NYC reaches 100,000 pothole repairs as DOT accelerates response to Winter street damage
New York City says it has filled 100,000 potholes in the first 100 days of 2026, as DOT crews respond to winter street damage and prepare for broader resurfacing work.

New York City has reached 100,000 pothole repairs within the first 100 days of 2026, according to City Hall, marking the highest early-year total in more than a decade and underscoring the scale of street damage caused by a severe winter across the five boroughs.
The milestone was marked on Olympia Boulevard in Staten Island, where Mayor Zohran Kwame Mamdani joined city officials to highlight the Department of Transportation’s response to deteriorating road conditions. City Hall said the repair pace is the fastest recorded for the opening 100 days of a year in 11 years.
Whatever the politics surrounding City Hall, potholes remain one of the most immediate and least ideological quality-of-life issues New Yorkers face. They affect bus service, emergency vehicles, delivery traffic, cyclists, drivers, and pedestrians alike. In that sense, the importance of the 100,000 figure lies less in ceremony and more in whether repairs are reaching neighborhoods quickly, fairly, and effectively.
In the words of the administration, the push followed what officials described as a brutal winter. Mayor Mamdani said, “For weeks, DOT crews have been out before sunrise, filling potholes and making our streets safer and more accessible.” He added that this is “the often-invisible work that keeps our city moving,” and said New Yorkers deserve “a government that not only hears their concerns, but delivers solutions big and small.”
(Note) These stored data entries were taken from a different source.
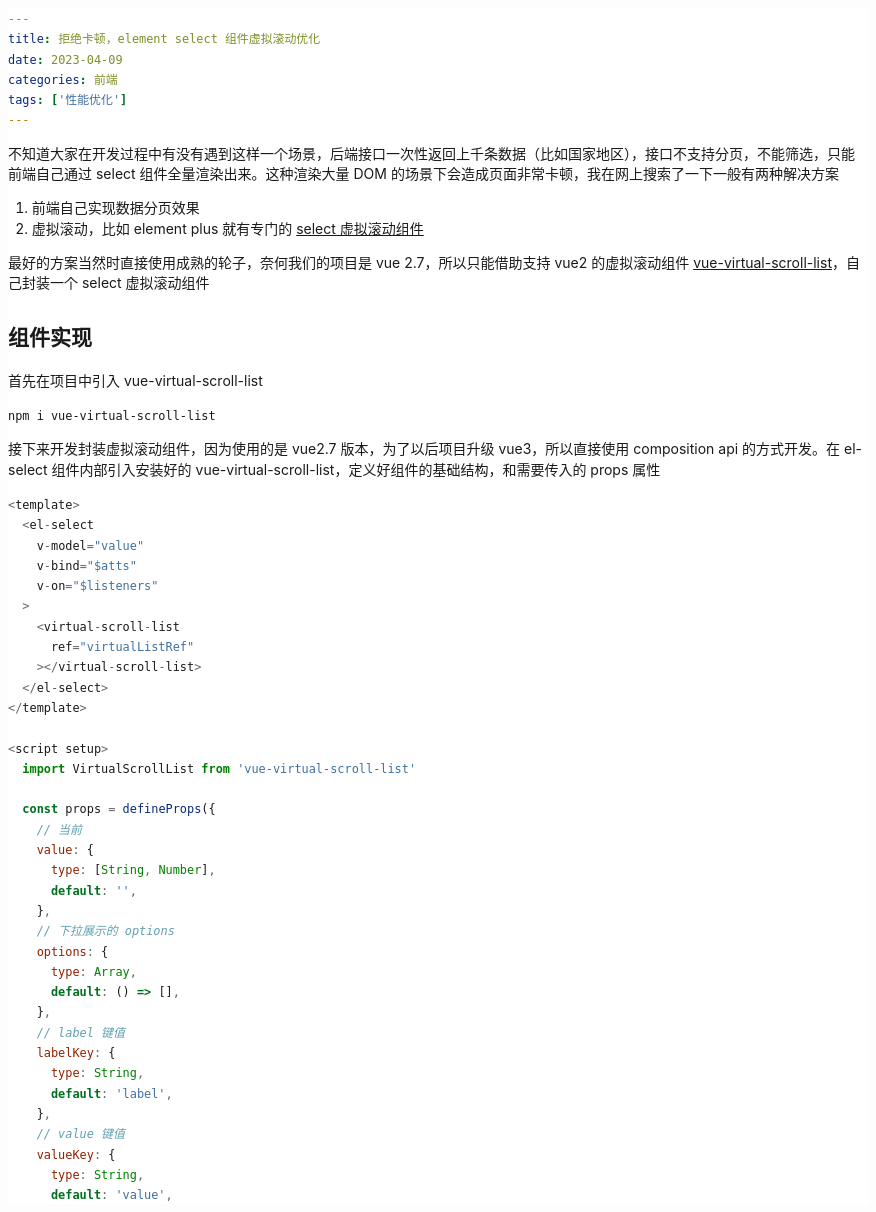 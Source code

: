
 ```yaml
---
title: 拒绝卡顿，element select 组件虚拟滚动优化
date: 2023-04-09
categories: 前端
tags: ['性能优化']
---
```


不知道大家在开发过程中有没有遇到这样一个场景，后端接口一次性返回上千条数据（比如国家地区），接口不支持分页，不能筛选，只能前端自己通过 select 组件全量渲染出来。这种渲染大量 DOM 的场景下会造成页面非常卡顿，我在网上搜索了一下一般有两种解决方案

1. 前端自己实现数据分页效果
2. 虚拟滚动，比如 element plus 就有专门的 [select 虚拟滚动组件](https://element-plus.gitee.io/zh-CN/component/select-v2.html)

最好的方案当然时直接使用成熟的轮子，奈何我们的项目是 vue 2.7，所以只能借助支持 vue2 的虚拟滚动组件 [vue-virtual-scroll-list](https://github.com/tangbc/vue-virtual-scroll-list)，自己封装一个 select 虚拟滚动组件

## 组件实现

首先在项目中引入 vue-virtual-scroll-list

```shell
npm i vue-virtual-scroll-list
```

接下来开发封装虚拟滚动组件，因为使用的是 vue2.7 版本，为了以后项目升级 vue3，所以直接使用 composition api 的方式开发。在 el-select 组件内部引入安装好的 vue-virtual-scroll-list，定义好组件的基础结构，和需要传入的 props 属性

```js
<template>
  <el-select
    v-model="value"
    v-bind="$atts"
    v-on="$listeners"
  >
    <virtual-scroll-list
      ref="virtualListRef"
    ></virtual-scroll-list>
  </el-select>
</template>

<script setup>
  import VirtualScrollList from 'vue-virtual-scroll-list'

  const props = defineProps({
    // 当前
    value: {
      type: [String, Number],
      default: '',
    },
    // 下拉展示的 options
    options: {
      type: Array,
      default: () => [],
    },
    // label 键值
    labelKey: {
      type: String,
      default: 'label',
    },
    // value 键值
    valueKey: {
      type: String,
      default: 'value',
```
According to City Hall, the Department of Transportation intensified repairs as warmer weather exposed winter damage more fully. Deputy Mayor for Operations Julia Kerson said, “As warm weather arrived and our streets began to thaw, our City was ready to address the wear-and-tear of a brutal winter.” She also praised DOT staff, saying she was “incredibly grateful to the workers of DOT who have worked efficiently and effectively to conduct blitz after blitz to repair our streets.”
The Department of Transportation organized three Saturday pothole blitzes in March, deploying 80 crews beginning at 6 a.m. during each operation. City figures show that workers filled 7,200 potholes on March 14, 8,000 on March 21, and 7,600 on March 28.
DOT Commissioner Mike Flynn framed the repairs as part of a broader infrastructure response. “This winter hit our streets hard — but NYC DOT hit back, filling more than 100,000 potholes across the five boroughs,” he said. Flynn added, “Now, we’re shifting into full-scale resurfacing to deliver the safe, smooth streets New Yorkers deserve.”
That next phase may prove even more important than the 100,000-pothole milestone itself. Filling potholes is essential, but resurfacing offers a longer-term solution. City Hall says NYC DOT plans to repave 1,150 lane miles this year, a distance the administration says would stretch from New York City to Miami. Through the spring, summer, and fall, crews that have focused on pothole repairs are expected to transition into that larger resurfacing program.
For residents, the real measure of success will not be the headline number alone, but whether streets become smoother, safer, and more reliable in everyday life. If the city can sustain both repair speed and repair quality, the effort may reduce vehicle damage, cut complaints, and improve mobility in neighborhoods where infrastructure problems often linger longest.
In a city where trust in government is often built through basic delivery rather than big promises, road maintenance remains one of the clearest tests of whether public service is meeting public need.